17/05/2024 06:04

Las noticias terribles causadas por unos gobernantes y unos políticos mayoritariamente delincuentes y apátridas se repiten con siniestra normalidad en la España de hoy, en esta época de oprobio que tendrá sin duda un lugar preferente en la Historia de la Infamia. Y a pesar de que se pretenden ocultar, tergiversar o dulcificar por el agitprop oficial, acaban saliendo a la luz y dispersándose como hormigas al sol. Pero la rebeldía social, la revolución purificadora, no acaba de producirse, más allá de, hasta la fecha, algunas protestas y manifestaciones dispersas, veniales y, por lo mismo, descohesionadas y destinadas al olvido, para mayor impunidad y jactancia de los criminales.
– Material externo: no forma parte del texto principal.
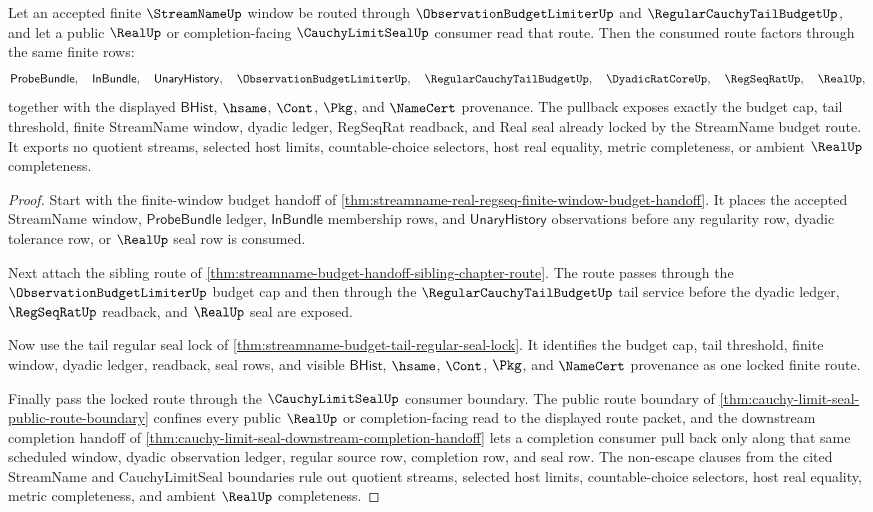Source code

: \begin{theorem}
\label{thm:streamname-budget-cauchy-limit-seal-pullback}
Let an accepted finite $\StreamNameUp$ window be routed through
$\ObservationBudgetLimiterUp$ and $\RegularCauchyTailBudgetUp$, and let a
public $\RealUp$ or completion-facing $\CauchyLimitSealUp$ consumer read that
route. Then the consumed route factors through the same finite rows:
$$
\mathsf{ProbeBundle},\quad \mathsf{InBundle},\quad
\mathsf{UnaryHistory},\quad \ObservationBudgetLimiterUp,\quad
\RegularCauchyTailBudgetUp,\quad \DyadicRatCoreUp,\quad
\RegSeqRatUp,\quad \RealUp,
$$
together with the displayed $\mathsf{BHist}$, $\hsame$, $\Cont$, $\Pkg$, and
$\NameCert$ provenance. The pullback exposes exactly the budget cap, tail
threshold, finite StreamName window, dyadic ledger, RegSeqRat readback, and
Real seal already locked by the StreamName budget route. It exports no quotient
streams, selected host limits, countable-choice selectors, host real equality,
metric completeness, or ambient $\RealUp$ completeness.
\end{theorem}
\begin{proof}
Start with the finite-window budget handoff of
\autoref{thm:streamname-real-regseq-finite-window-budget-handoff}. It places
the accepted StreamName window, $\mathsf{ProbeBundle}$ ledger,
$\mathsf{InBundle}$ membership rows, and $\mathsf{UnaryHistory}$ observations
before any regularity row, dyadic tolerance row, or $\RealUp$ seal row is
consumed.

Next attach the sibling route of
\autoref{thm:streamname-budget-handoff-sibling-chapter-route}. The route passes
through the $\ObservationBudgetLimiterUp$ budget cap and then through the
$\RegularCauchyTailBudgetUp$ tail service before the dyadic ledger,
$\RegSeqRatUp$ readback, and $\RealUp$ seal are exposed.

Now use the tail regular seal lock of
\autoref{thm:streamname-budget-tail-regular-seal-lock}. It identifies the
budget cap, tail threshold, finite window, dyadic ledger, readback, seal rows,
and visible $\mathsf{BHist}$, $\hsame$, $\Cont$, $\Pkg$, and $\NameCert$
provenance as one locked finite route.

Finally pass the locked route through the $\CauchyLimitSealUp$ consumer
boundary. The public route boundary of
\autoref{thm:cauchy-limit-seal-public-route-boundary} confines every public
$\RealUp$ or completion-facing read to the displayed route packet, and the
downstream completion handoff of
\autoref{thm:cauchy-limit-seal-downstream-completion-handoff} lets a completion
consumer pull back only along that same scheduled window, dyadic observation
ledger, regular source row, completion row, and seal row. The non-escape
clauses from the cited StreamName and CauchyLimitSeal boundaries rule out
quotient streams, selected host limits, countable-choice selectors, host real
equality, metric completeness, and ambient $\RealUp$ completeness.
\end{proof}

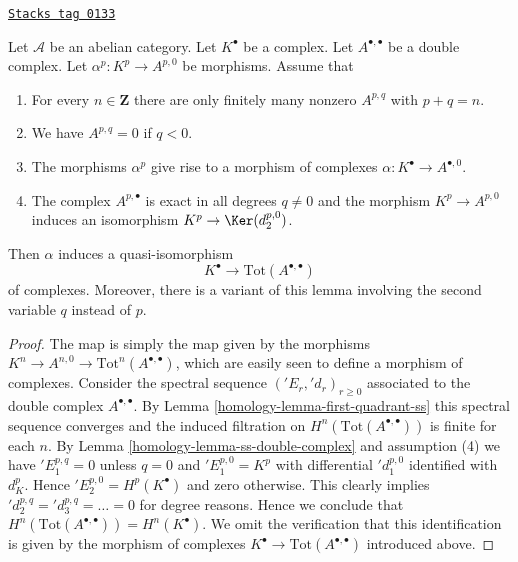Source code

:\begin{lemma}
\label{homology-lemma-double-complex-gives-resolution}
\href{https://stacks.math.columbia.edu/tag/0133}{\texttt{Stacks tag 0133}}

Let $\mathcal{A}$ be an abelian category.
Let $K^\bullet$ be a complex.
Let $A^{\bullet, \bullet}$ be a double complex.
Let $\alpha^p : K^p \to A^{p, 0}$ be morphisms.
Assume that
\begin{enumerate}
\item For every $n \in \mathbf{Z}$ there are only finitely many nonzero
$A^{p, q}$ with $p + q = n$.
\item We have $A^{p, q} = 0$ if $q < 0$.
\item The morphisms $\alpha^p$ give rise to a morphism
of complexes $\alpha : K^\bullet \to A^{\bullet, 0}$.
\item The complex $A^{p, \bullet}$ is exact in all degrees
$q \not = 0$ and the morphism $K^p \to A^{p, 0}$ induces
an isomorphism $K^p \to \Ker(d_2^{p, 0})$.
\end{enumerate}
Then $\alpha$ induces a quasi-isomorphism
$$
K^\bullet \longrightarrow \text{Tot}(A^{\bullet, \bullet})
$$
of complexes.
Moreover, there is a variant of this lemma involving the second
variable $q$ instead of $p$.
\end{lemma}

\begin{proof}

The map is simply the map given by the morphisms
$K^n \to A^{n, 0} \to \text{Tot}^n(A^{\bullet, \bullet})$,
which are easily seen to define a morphism of complexes.
Consider the spectral sequence $({}'E_r, {}'d_r)_{r \geq 0}$
associated to the double complex $A^{\bullet, \bullet}$.
By Lemma \ref{homology-lemma-first-quadrant-ss} this spectral sequence converges
and the induced filtration on $H^n(\text{Tot}(A^{\bullet, \bullet}))$
is finite for each $n$.
By Lemma \ref{homology-lemma-ss-double-complex} and assumption (4) we have
${}'E_1^{p, q} = 0$ unless $q = 0$ and $'E_1^{p, 0} = K^p$
with differential ${}'d_1^{p, 0}$ identified with $d_K^p$.
Hence ${}'E_2^{p, 0} = H^p(K^\bullet)$ and zero otherwise.
This clearly implies ${}'d_2^{p, q} = {}'d_3^{p, q} = \ldots = 0$
for degree reasons. Hence we conclude that
$H^n(\text{Tot}(A^{\bullet, \bullet})) = H^n(K^\bullet)$.
We omit the verification that this identification is given by the
morphism of complexes $K^\bullet \to \text{Tot}(A^{\bullet, \bullet})$
introduced above.
\end{proof}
Y si esas noticias terribles se repiten una y otra vez, es sin duda para mostrar la ignominia de una sociedad que las consiente; una sociedad que, no teniendo en origen tiranía, que irrumpió en el supuesto Occidente democrático como la octava potencia del mundo, con una clase media potentísima y con todos los horizontes a su favor, en vez de persistir en la beneficiosa tendencia marcada por el período histórico conocido como franquismo, decidió marchar por el ancho, cómodo y degradante camino hedonista, dejando a sus oídos regalarse por la música demagógica de los farsantes y permitiendo que éstos finalmente la tiranizaran.
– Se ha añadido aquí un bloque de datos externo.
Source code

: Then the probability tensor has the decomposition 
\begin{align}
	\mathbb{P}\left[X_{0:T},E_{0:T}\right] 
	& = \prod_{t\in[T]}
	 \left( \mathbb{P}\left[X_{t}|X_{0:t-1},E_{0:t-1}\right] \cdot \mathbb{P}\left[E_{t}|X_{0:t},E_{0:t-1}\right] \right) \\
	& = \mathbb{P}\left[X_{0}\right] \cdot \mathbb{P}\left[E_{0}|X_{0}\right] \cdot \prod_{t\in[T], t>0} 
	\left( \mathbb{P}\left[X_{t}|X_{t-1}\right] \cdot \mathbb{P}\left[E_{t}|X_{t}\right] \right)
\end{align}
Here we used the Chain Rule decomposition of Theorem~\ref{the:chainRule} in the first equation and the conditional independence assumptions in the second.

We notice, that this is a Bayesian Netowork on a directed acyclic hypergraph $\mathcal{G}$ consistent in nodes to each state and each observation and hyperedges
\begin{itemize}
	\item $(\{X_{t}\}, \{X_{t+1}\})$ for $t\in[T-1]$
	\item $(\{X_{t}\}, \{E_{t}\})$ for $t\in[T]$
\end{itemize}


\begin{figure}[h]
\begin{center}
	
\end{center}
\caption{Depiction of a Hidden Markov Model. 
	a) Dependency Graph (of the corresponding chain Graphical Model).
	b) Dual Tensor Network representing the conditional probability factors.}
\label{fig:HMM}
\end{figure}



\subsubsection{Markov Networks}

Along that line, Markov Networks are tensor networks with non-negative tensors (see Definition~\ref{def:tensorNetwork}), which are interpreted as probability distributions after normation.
Ver a la viuda de uno de los guardias civiles asesinados hace unos días, crimen cometido directamente por los delincuentes del narcotráfico y subsidiariamente por los gobernantes y políticos desleales que han puesto a España en almoneda; verla, como digo, transida de dolor y de impotencia, enfrentarse en la más absoluta y patética soledad a uno de los culpables institucionales, a uno de los tahúres de la política, sin que nadie, entre los obligados a hacerlo por cargo y juramento, se ponga en pie y reclame urgentemente las cabezas de los consentidores, resulta deshonroso para sus biografías profesionales y personales. Como deshonroso resulta para una ciudadanía que tolera ser dirigida por los asesinos y sus cómplices.

Porque, a veces, como ocurre hoy en España, el infierno está en la propia sociedad, y más diablos son unos ciudadanos para otros que los diablos mismos. ¿Por qué Don Juan Tenorio, elevado a prototipo, cautiva más al lector o al espectador que un enamorado honrado? Porque son las malas cualidades del lector y del espectador las que se sienten halagadas por las del héroe. Pues ese mismo ejemplo, esa misma actitud, podemos trasladarla hoy a la política y al comportamiento cívico de la ciudadanía.

Desde que los delincuentes políticos protagonistas de la nefasta Transición convencieron al pueblo de que lo moderno, progresista y democrático era el hedonismo, con sus balagueros de libertinaje incluidos, y las riquezas empezaron a convertirse en un honor y eran su séquito el éxito, el mando y el poder, empezó a perder fuerza la virtud, a ser tenida como un estigma la limpia pobreza y a considerar la honradez como malevolencia y fracaso.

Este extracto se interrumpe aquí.